What is required:
For this exercise, retype every record below exactly and keep the pictures out.

Exercise data:
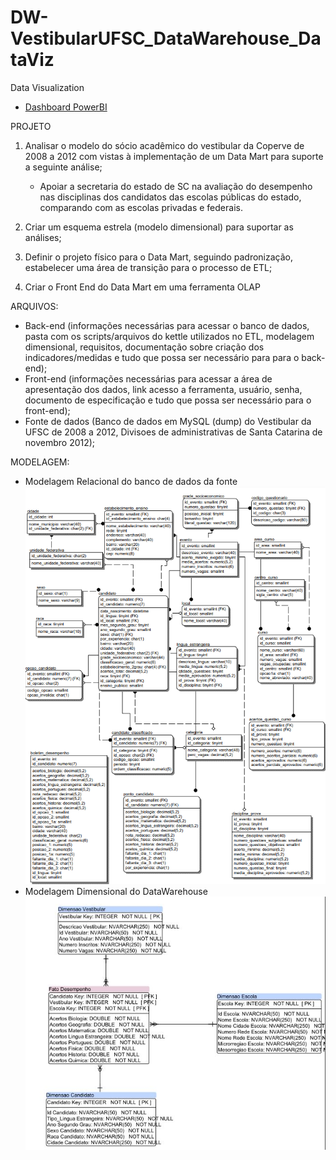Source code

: # DW-VestibularUFSC_DataWarehouse_DataViz

Data Visualization
- [Dashboard PowerBI](https://app.powerbi.com/view?r=eyJrIjoiMWE5MzI0MmQtYWVjNC00N2JhLTlmMDEtMWZjZjllNDU0Yzc3IiwidCI6ImZhNzk1MzFjLThjZTUtNGJkMy05N2VlLTI0NWU2ZWUyNjZiOCJ9&pageName=ReportSection)

PROJETO
1. Analisar o modelo do sócio acadêmico do vestibular da Coperve de
2008 a 2012 com vistas à implementação de um Data Mart para
suporte a seguinte análise;

	- Apoiar a secretaria do estado de SC na avaliação do desempenho nas disciplinas dos
	  candidatos das escolas públicas do estado, comparando com as escolas privadas e
	  federais.

2. Criar um esquema estrela (modelo dimensional) para suportar as
análises;

3. Definir o projeto físico para o Data Mart, seguindo padronização,
estabelecer uma área de transição para o processo de ETL;

4. Criar o Front End do Data Mart em uma ferramenta OLAP


ARQUIVOS:
- Back-end (informações necessárias para acessar o banco de dados, pasta com os
scripts/arquivos do kettle utilizados no ETL, modelagem dimensional, requisitos,
documentação sobre criação dos indicadores/medidas e tudo que possa ser
necessário para para o back-end);
- Front-end (informações necessárias para acessar a área de apresentação dos
dados, link acesso a ferramenta, usuário, senha, documento de especificação e tudo
que possa ser necessário para o front-end);
- Fonte de dados (Banco de dados em MySQL (dump) do Vestibular da UFSC de 2008 a 2012, Divisoes de administrativas de Santa Catarina de novembro 2012);


MODELAGEM:
- Modelagem Relacional do banco de dados da fonte
![Modelo Relacional](https://github.com/nicolasantero/DW-VestibularUFSC_DataWarehouse_DataViz/blob/main/Modelos/modelagem_relacional.png?raw=true)
- Modelagem Dimensional do DataWarehouse
![Modelo Dimensional](https://raw.githubusercontent.com/nicolasantero/DW-VestibularUFSC_DataWarehouse_DataViz/main/Modelos/modelagem_DW.JPG?raw=true)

Answer to this problem:
Source code

: # DW-VestibularUFSC_DataWarehouse_DataViz

Data Visualization
- [Dashboard PowerBI](https://app.powerbi.com/view?r=eyJrIjoiMWE5MzI0MmQtYWVjNC00N2JhLTlmMDEtMWZjZjllNDU0Yzc3IiwidCI6ImZhNzk1MzFjLThjZTUtNGJkMy05N2VlLTI0NWU2ZWUyNjZiOCJ9&pageName=ReportSection)

PROJETO
1. Analisar o modelo do sócio acadêmico do vestibular da Coperve de
2008 a 2012 com vistas à implementação de um Data Mart para
suporte a seguinte análise;

	- Apoiar a secretaria do estado de SC na avaliação do desempenho nas disciplinas dos
	  candidatos das escolas públicas do estado, comparando com as escolas privadas e
	  federais.

2. Criar um esquema estrela (modelo dimensional) para suportar as
análises;

3. Definir o projeto físico para o Data Mart, seguindo padronização,
estabelecer uma área de transição para o processo de ETL;

4. Criar o Front End do Data Mart em uma ferramenta OLAP


ARQUIVOS:
- Back-end (informações necessárias para acessar o banco de dados, pasta com os
scripts/arquivos do kettle utilizados no ETL, modelagem dimensional, requisitos,
documentação sobre criação dos indicadores/medidas e tudo que possa ser
necessário para para o back-end);
- Front-end (informações necessárias para acessar a área de apresentação dos
dados, link acesso a ferramenta, usuário, senha, documento de especificação e tudo
que possa ser necessário para o front-end);
- Fonte de dados (Banco de dados em MySQL (dump) do Vestibular da UFSC de 2008 a 2012, Divisoes de administrativas de Santa Catarina de novembro 2012);


MODELAGEM:
- Modelagem Relacional do banco de dados da fonte
![Modelo Relacional](https://github.com/nicolasantero/DW-VestibularUFSC_DataWarehouse_DataViz/blob/main/Modelos/modelagem_relacional.png?raw=true)
- Modelagem Dimensional do DataWarehouse
![Modelo Dimensional](https://raw.githubusercontent.com/nicolasantero/DW-VestibularUFSC_DataWarehouse_DataViz/main/Modelos/modelagem_DW.JPG?raw=true)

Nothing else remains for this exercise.